Black screen for a beat; then back to his days of courting Cindy in college. And her courting him! Their frequent teasing of each other, and how neither doubted that their feelings were mutual. Their almost unheard-of decision to save themselves for each other until marriage, and how God had blessed them for it. It was true. Their commitment to Him and to each other provided a foundation that held them together even through the turmoil of Roger’s over-commitment to work and their daughter’s years of destructive hedonism.
The birth and childhood of Frank, then Susan, and the crazy family vacations. The plane crash.

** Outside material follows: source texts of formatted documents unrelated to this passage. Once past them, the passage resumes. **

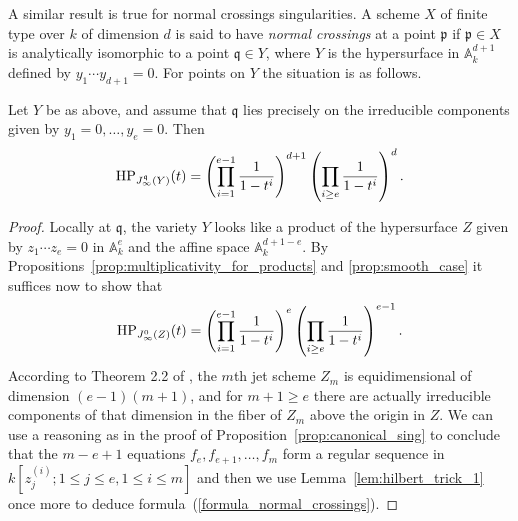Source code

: A similar result is true for normal crossings singularities. A scheme $X$ of finite type over $k$ of dimension $d$ is said to have \textit{normal crossings} at a point $\mathfrak{p}$ if $\mathfrak{p}\in X$ is analytically isomorphic to a point $\mathfrak{q}\in Y$, where $Y$ is the hypersurface in $\mathbb{A}_k^{d+1}$ defined by $y_1\cdots y_{d+1} = 0$. For points on $Y$ the situation is as follows.

\begin{Prop}\label{prop:normal_crossings}
Let $Y$ be as above, and assume that $\mathfrak{q}$ lies precisely on the irreducible components given by $y_1=0,\ldots , y_e=0$. Then 
\[ \HP_{J_{\infty}^{\mathfrak{q}}(Y)}(t) =  \left(\prod_{i=1}^{e-1} \frac{1}{1-t^i}\right)^{d+1} \left(\prod_{i\geq e} \frac{1}{1-t^i}\right)^d .\]
\end{Prop}

\begin{proof}
Locally at $\mathfrak{q}$, the variety $Y$ looks like a product of the hypersurface $Z$ given by $z_1\cdots z_e =0$ in $\mathbb{A}^e_k$ and the affine space $\mathbb{A}^{d+1-e}_k$. By Propositions~\ref{prop:multiplicativity_for_products} and \ref{prop:smooth_case} it suffices now to show that 
\begin{equation}\label{formula_normal_crossings}  \HP_{J_{\infty}^{0}(Z)}(t)  =  \left(\prod_{i=1}^{e-1} \frac{1}{1-t^i}\right)^{e} \left(\prod_{i\geq e} \frac{1}{1-t^i}\right)^{e-1}.  \end{equation}
According to Theorem 2.2 of \cite{goward_smith}, the $m$th jet scheme $Z_m$ is equidimensional of dimension $(e-1)(m+1)$, and for $m+1\geq e$ there are actually irreducible components of that dimension in the fiber of $Z_m$ above the origin in $Z$. We can use a reasoning as in the proof of Proposition~\ref{prop:canonical_sing} to conclude that the $m-e+1$ equations $f_e,f_{e+1} , \ldots , f_m$ form a regular sequence in $k[z_j^{(i)}; 1\leq j \leq e, 1\leq i\leq m]$ and then we use Lemma~\ref{lem:hilbert_trick_1} once more to deduce formula~(\ref{formula_normal_crossings}).
\end{proof}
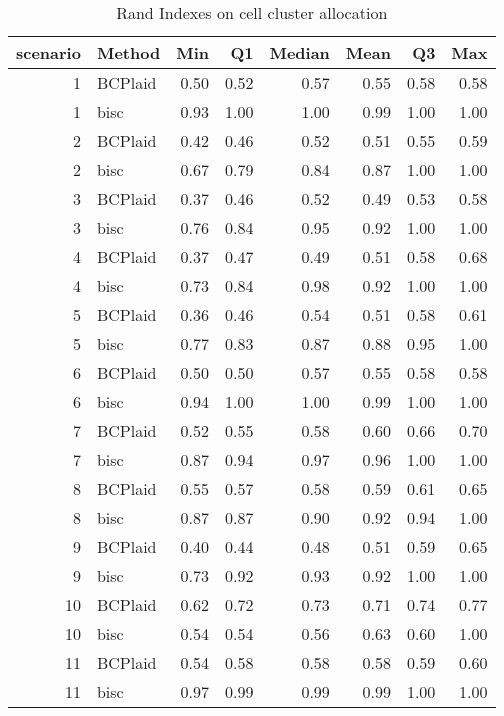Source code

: \begin{table}[ht]
\caption{Rand Indexes on cell cluster allocation}
\vspace{1.5cm}
\centering
\begin{tabular}{rlrrrrrr}
  \toprule
scenario & Method & Min & Q1 & Median & Mean & Q3 & Max \\ 
  \midrule
  1 & BCPlaid & 0.50 & 0.52 & 0.57 & 0.55 & 0.58 & 0.58 \\ 
    1 & bisc & 0.93 & 1.00 & 1.00 & 0.99 & 1.00 & 1.00 \\ 
    2 & BCPlaid & 0.42 & 0.46 & 0.52 & 0.51 & 0.55 & 0.59 \\ 
    2 & bisc & 0.67 & 0.79 & 0.84 & 0.87 & 1.00 & 1.00 \\ 
    3 & BCPlaid & 0.37 & 0.46 & 0.52 & 0.49 & 0.53 & 0.58 \\ 
    3 & bisc & 0.76 & 0.84 & 0.95 & 0.92 & 1.00 & 1.00 \\ 
    4 & BCPlaid & 0.37 & 0.47 & 0.49 & 0.51 & 0.58 & 0.68 \\ 
    4 & bisc & 0.73 & 0.84 & 0.98 & 0.92 & 1.00 & 1.00 \\ 
    5 & BCPlaid & 0.36 & 0.46 & 0.54 & 0.51 & 0.58 & 0.61 \\ 
    5 & bisc & 0.77 & 0.83 & 0.87 & 0.88 & 0.95 & 1.00 \\ 
    6 & BCPlaid & 0.50 & 0.50 & 0.57 & 0.55 & 0.58 & 0.58 \\ 
    6 & bisc & 0.94 & 1.00 & 1.00 & 0.99 & 1.00 & 1.00 \\ 
    7 & BCPlaid & 0.52 & 0.55 & 0.58 & 0.60 & 0.66 & 0.70 \\ 
    7 & bisc & 0.87 & 0.94 & 0.97 & 0.96 & 1.00 & 1.00 \\ 
    8 & BCPlaid & 0.55 & 0.57 & 0.58 & 0.59 & 0.61 & 0.65 \\ 
    8 & bisc & 0.87 & 0.87 & 0.90 & 0.92 & 0.94 & 1.00 \\ 
    9 & BCPlaid & 0.40 & 0.44 & 0.48 & 0.51 & 0.59 & 0.65 \\ 
    9 & bisc & 0.73 & 0.92 & 0.93 & 0.92 & 1.00 & 1.00 \\ 
   10 & BCPlaid & 0.62 & 0.72 & 0.73 & 0.71 & 0.74 & 0.77 \\ 
   10 & bisc & 0.54 & 0.54 & 0.56 & 0.63 & 0.60 & 1.00 \\ 
   11 & BCPlaid & 0.54 & 0.58 & 0.58 & 0.58 & 0.59 & 0.60 \\ 
   11 & bisc & 0.97 & 0.99 & 0.99 & 0.99 & 1.00 & 1.00 \\ 

\end{tabular}
\end{table}
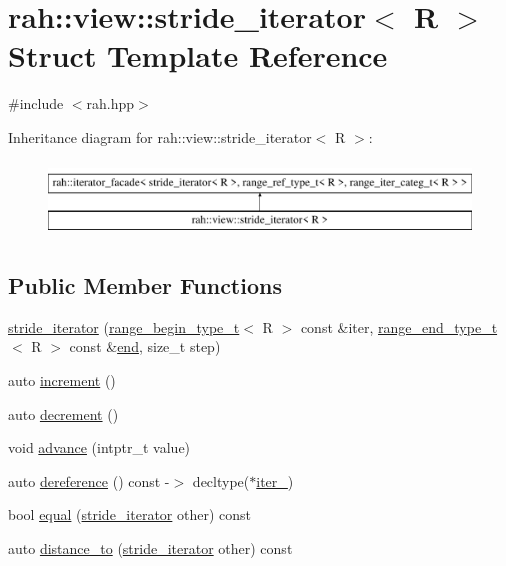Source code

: \hypertarget{structrah_1_1view_1_1stride__iterator}{}\section{rah\+::view\+::stride\+\_\+iterator$<$ R $>$ Struct Template Reference}
\label{structrah_1_1view_1_1stride__iterator}


{\ttfamily \#include $<$rah.\+hpp$>$}

Inheritance diagram for rah\+::view\+::stride\+\_\+iterator$<$ R $>$\+:\begin{figure}[H]
\begin{center}
\leavevmode
\includegraphics[height=2.000000cm]{structrah_1_1view_1_1stride__iterator}
\end{center}
\end{figure}
\subsection*{Public Member Functions}
\begin{DoxyCompactItemize}
\item 
\mbox{\hyperlink{structrah_1_1view_1_1stride__iterator_a47ddd2ce0f295fa825919f04431d64a9}{stride\+\_\+iterator}} (\mbox{\hyperlink{namespacerah_a28aff4eeddcece6be65ff0b956d32d4a}{range\+\_\+begin\+\_\+type\+\_\+t}}$<$ R $>$ const \&iter, \mbox{\hyperlink{namespacerah_a9657e24ae477f4482225b133fe286b65}{range\+\_\+end\+\_\+type\+\_\+t}}$<$ R $>$ const \&\mbox{\hyperlink{namespacerah_ac309d041d5f4110ecf2d1b44f4282275}{end}}, size\+\_\+t step)
\item 
auto \mbox{\hyperlink{structrah_1_1view_1_1stride__iterator_ae98465362884b064db4184a406221154}{increment}} ()
\item 
auto \mbox{\hyperlink{structrah_1_1view_1_1stride__iterator_a8104aed5699a5f26626c8a010a97f5f4}{decrement}} ()
\item 
void \mbox{\hyperlink{structrah_1_1view_1_1stride__iterator_aede4ba99f4ede1afdad678bd0dba4f7b}{advance}} (intptr\+\_\+t value)
\item 
auto \mbox{\hyperlink{structrah_1_1view_1_1stride__iterator_a8db124e5f1f4260387c40336712b1566}{dereference}} () const -\/$>$ decltype($\ast$\mbox{\hyperlink{structrah_1_1view_1_1stride__iterator_a65e7fa92e8026ce48e3c132e808e9ffc}{iter\+\_\+}})
\item 
bool \mbox{\hyperlink{structrah_1_1view_1_1stride__iterator_a34c24e935ee7beebcd7269ee314e245a}{equal}} (\mbox{\hyperlink{structrah_1_1view_1_1stride__iterator}{stride\+\_\+iterator}} other) const
\item 
auto \mbox{\hyperlink{structrah_1_1view_1_1stride__iterator_ad30be3983aec3fab52efb32a1a461056}{distance\+\_\+to}} (\mbox{\hyperlink{structrah_1_1view_1_1stride__iterator}{stride\+\_\+iterator}} other) const
\end{DoxyCompactItemize}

Losing his family, but knowing he would never fully lose them, and would one day rejoin them with the Eternal One, as he liked to reverently refer to the Triune God.
Worse than a dream…it hurts!
Roger tossed and turned even more on the “soft” ground, feeling the emptiness as he finished the contract at his earlier job, dreading where life would take him next, and then the surprise call from Cliff to join Directed Paradigms, Incorporated—DPI. A vague reference to a concept that Roger had mentioned during a tour of a classified facility. He didn’t need the money. Corporate lawyers of the company responsible for the UAV that caused the fatal crash begged him to take a lofty settlement after the accident. No, not the money. He battled depression daily. What he had needed was a purpose.
Fast forward.
Roger was given unprecedented—as far as anyone could remember—control over an ultra-secret program. As a contractor, Roger was empowered to act as both the Program Manager and Program Systems Engineer—always before a government position—and reported directly to Lieutenant General Rey Alvarez. In a sense, even his own boss, Clifford Nesmith, reported to him. Roger was re-energized with the challenges, the unique manufacturing facility and techniques, the broad responsibilities without the typical “micromanagement.”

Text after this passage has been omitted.